Archive for January, 2009

Debt Consolidation Finance Myths

January 15th, 2009

There are a few widely believed myths about debt consolidation finance:

1. With bad credit I can’t get a consolidation loan – This just isn’t true. However, with bad credit, the lender will probably want to see the loan secured by an asset like your home or a vehicle. If you have enough equity in your home you should be able to get a home equity loan or refinance and get cash back. You can use this equity to pay off debts. If you have a car with equity, you should be able to refinance the car and get cash back.

2. It’s smart to consolidate ALL my debts into one loan – Most of the time, even if you are approved, it’s not wise to consolidate all debts into one loan. For example, student loans usually have much lower interest rates and much better terms than other kinds of debt. Those are usually best kept separate from the rest of your loans. If you owe a tax debt, sometimes the IRS can set you up on payment plans that are lower interest than a high interest consolidation loan. Although its nice to think of having all debts in one location, it won’t always save you money.

3. Debt consolidation will save me money – Debt consolidation will only save you money if you have an overall lower interest rate and payment plan that enables you to pay off the debt faster.

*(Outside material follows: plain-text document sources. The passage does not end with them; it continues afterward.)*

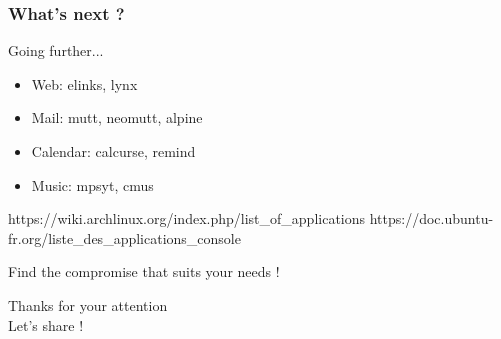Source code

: \documentclass[aspectratio=169]{beamer}
\begin{document}
\begin{frame}
    \frametitle{What's next ?}
    Going further...\newline
    \begin{itemize}
    \item Web: elinks, lynx
    \item Mail: mutt, neomutt, alpine
    \item Calendar: calcurse, remind
    \item Music: mpsyt, cmus\newline
    \end{itemize}

    https://wiki.archlinux.org/index.php/list\_of\_applications
    https://doc.ubuntu-fr.org/liste\_des\_applications\_console\newline

    Find the compromise that suits your needs !
\end{frame}

\begin{frame}[c]
    \begin{center}
        \Huge Thanks for your attention \\ \huge Let's share !
    \end{center}
\end{frame}
\end{document}
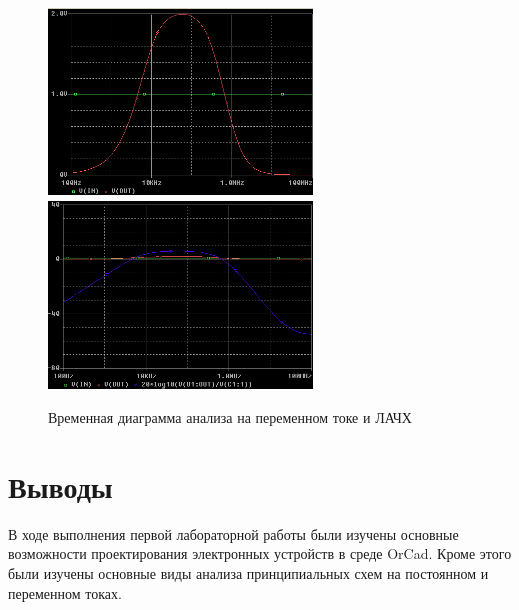 \documentclass[utf8x, 12pt]{G7-32}
\begin{document}
\begin{figure}[h]
	\begin{center}
		\includegraphics[width=7cm, height=5cm]{img/waveform_3_0}
		\includegraphics[width=7cm, height=5cm]{img/waveform_3_1}
	\end{center}
	\vspace{-5mm}\caption{Временная диаграмма анализа на переменном токе и ЛАЧХ}
\end{figure}	





\chapter{Выводы}
В ходе выполнения первой лабораторной работы были изучены основные возможности проектирования электронных устройств в среде OrCad. Кроме этого были изучены основные виды анализа принципиальных схем на постоянном и переменном токах.
\end{document}
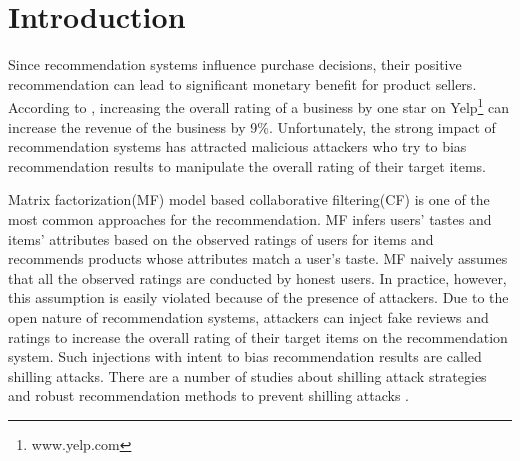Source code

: \documentclass[master,english,final]{kaist-ucs}
\begin{document}
    \tableofcontents

    \listoftables

    \listoffigures



\chapter{Introduction}

Since recommendation systems influence purchase decisions, their positive recommendation can lead to significant monetary benefit for product sellers.
According to \cite{yelp_study}, increasing the overall rating of a business by one star on Yelp\footnote{www.yelp.com} can increase the revenue of the business by 9\%.
Unfortunately, the strong impact of recommendation systems has attracted malicious attackers who try to bias recommendation results to manipulate the overall rating of their target items.

Matrix factorization(MF) model based collaborative filtering(CF) \cite{MF_CF} is one of the most common approaches for the recommendation.
MF infers users’ tastes and items’ attributes based on the observed ratings of users for items and recommends products whose attributes match a user’s taste.
MF naively assumes that all the observed ratings are conducted by honest users.
In practice, however, this assumption is easily violated because of the presence of attackers.
Due to the open nature of recommendation systems, attackers can inject fake reviews and ratings to increase the overall rating of their target items on the recommendation system.
Such injections with intent to bias recommendation results are called shilling attacks.
There are a number of studies about shilling attack strategies \cite{shilling_attack_1,shilling_attack_2,shilling_attack_3,shilling_attack_guide} and robust recommendation methods to prevent shilling attacks \cite{RMF, AttackResistant,LiesAndPropaganda,UnsupervisedShilling,text_duplicate, text_crowd}.
\end{document}
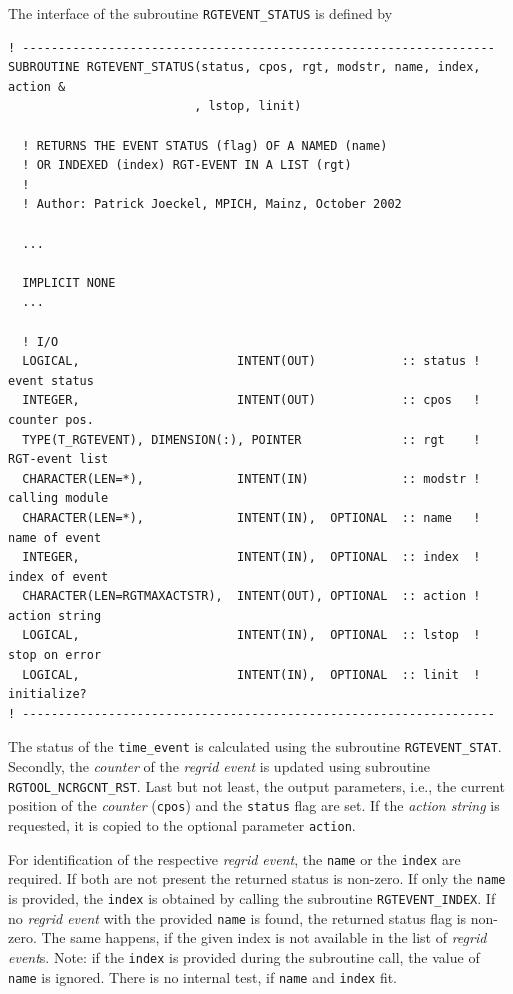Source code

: \documentclass[11pt,twoside]{report}
\begin{document}
The interface of the subroutine \verb|RGTEVENT_STATUS|  is defined by
\begin{verbatim}
! ------------------------------------------------------------------
SUBROUTINE RGTEVENT_STATUS(status, cpos, rgt, modstr, name, index, action &
                          , lstop, linit)

  ! RETURNS THE EVENT STATUS (flag) OF A NAMED (name)
  ! OR INDEXED (index) RGT-EVENT IN A LIST (rgt)
  !
  ! Author: Patrick Joeckel, MPICH, Mainz, October 2002

  ...

  IMPLICIT NONE
  ...

  ! I/O
  LOGICAL,                      INTENT(OUT)            :: status ! event status
  INTEGER,                      INTENT(OUT)            :: cpos   ! counter pos. 
  TYPE(T_RGTEVENT), DIMENSION(:), POINTER              :: rgt    ! RGT-event list
  CHARACTER(LEN=*),             INTENT(IN)             :: modstr ! calling module
  CHARACTER(LEN=*),             INTENT(IN),  OPTIONAL  :: name   ! name of event
  INTEGER,                      INTENT(IN),  OPTIONAL  :: index  ! index of event
  CHARACTER(LEN=RGTMAXACTSTR),  INTENT(OUT), OPTIONAL  :: action ! action string
  LOGICAL,                      INTENT(IN),  OPTIONAL  :: lstop  ! stop on error
  LOGICAL,                      INTENT(IN),  OPTIONAL  :: linit  ! initialize?
! ------------------------------------------------------------------
\end{verbatim}
The status of the \verb|time_event| is calculated using the
subroutine \verb|RGTEVENT_STAT|. Secondly, the {\it counter} of the
{\it regrid event}  is updated using subroutine \verb|RGTOOL_NCRGCNT_RST|.
Last but not least, the output parameters, i.e., the current position
of the {\it counter} (\verb|cpos|) and the \verb|status| flag are
set. If the {\it action string} is 
requested, it is copied to the optional parameter \verb|action|.

For identification of the respective {\it regrid event},
the \verb|name| or the  \verb|index| are required. If both are not
present the returned status is non-zero. If only the \verb|name| is
provided, the \verb|index| is obtained by calling the 
subroutine \verb|RGTEVENT_INDEX|. If no {\it regrid event} with the
provided \verb|name| 
is found, the returned status flag is non-zero. The same happens, if the given
index is not available in the list of  {\it regrid event}s. 
Note: if the \verb|index| is provided during the subroutine call, the
value of   
\verb|name| is ignored. There is no internal test, if \verb|name|
and  \verb|index| fit.
 
\end{document}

Its good to consult a finance expert to help you run the numbers and make sure your plan is financially sound.

Lower Your Educational Debt

January 14th, 2009

If you have school loan debt and are looking to reduce that debt, there are a few things you can do.

1. Consolidate your educational debt into one low interest, low monthly payment – Sometimes even the company who is providing you with the loan can consolidate the debt for you, themselves.

2. Call the company who holds your educational loan and ask them to defer or temporarily lower your payments until you are more established in your career.

3. Consolidate your educational debt into a secured loan like a house or car loan – This usually isn’t a good idea if you have a low interest rate on your educational debt, which most people do. This would only be a viable option if it saved you money in the long run.